- **TASK OBJECTIVE**:
Set down the data below from its first line to the line holding "Know your scope", inclusive; omit all pictures.

★ ★ ★ ★

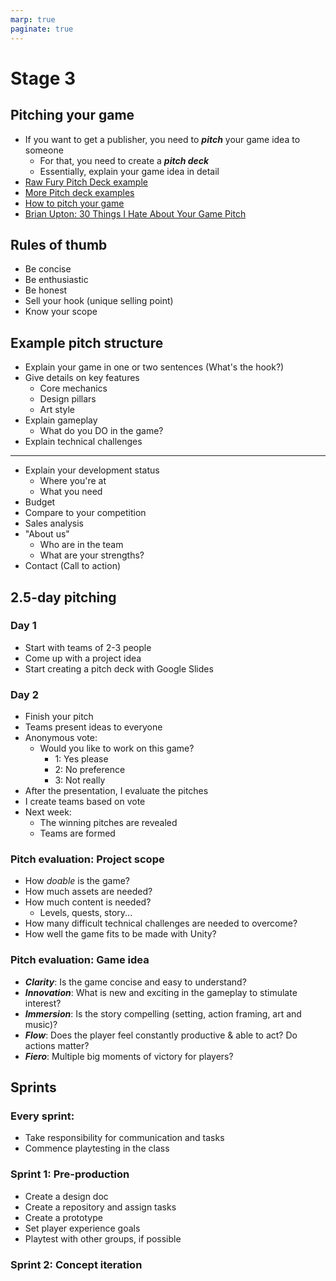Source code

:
 ```yaml
---
marp: true
paginate: true
---
```

<!-- headingDivider: 3 -->
<!-- class: default -->
# Stage 3

## Pitching your game

* If you want to get a publisher, you need to ***pitch*** your game idea to someone
  * For that, you need to create a ***pitch deck***
  * Essentially, explain your game idea in detail
* [Raw Fury Pitch Deck example](https://www.slideshare.net/JohanToresson/raw-fury-pitch-deck-template)
* [More Pitch deck examples](https://www.notion.so/Pitch-Decks-f56e38c13fe6417f8379859e74367e1a)
* [How to pitch your game](https://www.tinybuild.com/how-to-pitch-your-game)
* [Brian Upton: 30 Things I Hate About Your Game Pitch](https://www.youtube.com/watch?v=4LTtr45y7P0)

## Rules of thumb

* Be concise
* Be enthusiastic
* Be honest
* Sell your hook (unique selling point)
* Know your scope

## Example pitch structure

* Explain your game in one or two sentences (What's the hook?)
* Give details on key features
  * Core mechanics
  * Design pillars
  * Art style
* Explain gameplay
  * What do you DO in the game?
* Explain technical challenges
---
* Explain your development status
  * Where you're at
  * What you need
* Budget
* Compare to your competition
* Sales analysis
* "About us"
  * Who are in the team
  * What are your strengths?
* Contact (Call to action)

<!--
1. I don't give a crap about your backstory
2. I don't give a crap about your inventory system
3. I'm not going to design your game to you.
4. Pillars are not hooks
5. You never explained to me what the player does
6. DOn't use realism to excuse bad design "In the real world, no one can double jump"
7. "It's a game show!"
8. "It's a parody!"
9. You never mentioned your glaringly obvious tech risk
10. Your proof of concept doesn't prove your concept (too simple prototype)
11. Having lots of shitty art doesn't make it less shitty
12. I can't tell what's placeholder and what's not
13. You polished too early.
14. Your sample dialog sucks
15. You're pandering to the latest tech craze
16. "Game X" already exists (you try to make something that already exists)
17. "Can you help us negotiate a license deal with Marvel"?
18. I know more about your monetization than your mechanics.
19. You have no idea how much resources you need to build this thing.
20. Your business plan is based on outliers. "We're going to sell as much as WoW!"
21. You seem like you're like a huge pain in the ass to work with.
22. You're annoyed that I'm asking questions.
23. You trash other games. Or other companies. Or other developers.
-->
## 2.5-day pitching

### Day 1
* Start with teams of 2-3 people
* Come up with a project idea
* Start creating a pitch deck with Google Slides
### Day 2
* Finish your pitch
* Teams present ideas to everyone 
* Anonymous vote: 
  * Would you like to work on this game?
    * 1: Yes please
    * 2: No preference
    * 3: Not really
* After the presentation, I evaluate the pitches 
* I create teams based on vote
* Next week:
  * The winning pitches are revealed
  * Teams are formed

### Pitch evaluation: Project scope

* How *doable* is the game?
* How much assets are needed?
* How much content is needed?
  * Levels, quests, story...
* How many difficult technical challenges are needed to overcome?
* How well the game fits to be made with Unity?

### Pitch evaluation: Game idea

* ***Clarity***: Is the game concise and easy to understand?
* ***Innovation***: What is new and exciting in the gameplay to stimulate interest?
* ***Immersion***: Is the story compelling (setting, action framing, art and music)?
* ***Flow***: Does the player feel constantly productive & able to act? Do actions matter?
* ***Fiero***: Multiple big moments of victory for players?

## Sprints
### Every sprint:
* Take responsibility for communication and tasks 
* Commence playtesting in the class

### Sprint 1: Pre-production
* Create a design doc
* Create a repository and assign tasks 
* Create a prototype
* Set player experience goals
* Playtest with other groups, if possible
### Sprint 2: Concept iteration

★ ★ ★ ★

- **WRITTEN RESPONSE**:
Source code

:
 ```yaml
---
marp: true
paginate: true
---
```

<!-- headingDivider: 3 -->
<!-- class: default -->
# Stage 3

## Pitching your game

* If you want to get a publisher, you need to ***pitch*** your game idea to someone
  * For that, you need to create a ***pitch deck***
  * Essentially, explain your game idea in detail
* [Raw Fury Pitch Deck example](https://www.slideshare.net/JohanToresson/raw-fury-pitch-deck-template)
* [More Pitch deck examples](https://www.notion.so/Pitch-Decks-f56e38c13fe6417f8379859e74367e1a)
* [How to pitch your game](https://www.tinybuild.com/how-to-pitch-your-game)
* [Brian Upton: 30 Things I Hate About Your Game Pitch](https://www.youtube.com/watch?v=4LTtr45y7P0)

## Rules of thumb

* Be concise
* Be enthusiastic
* Be honest
* Sell your hook (unique selling point)
* Know your scope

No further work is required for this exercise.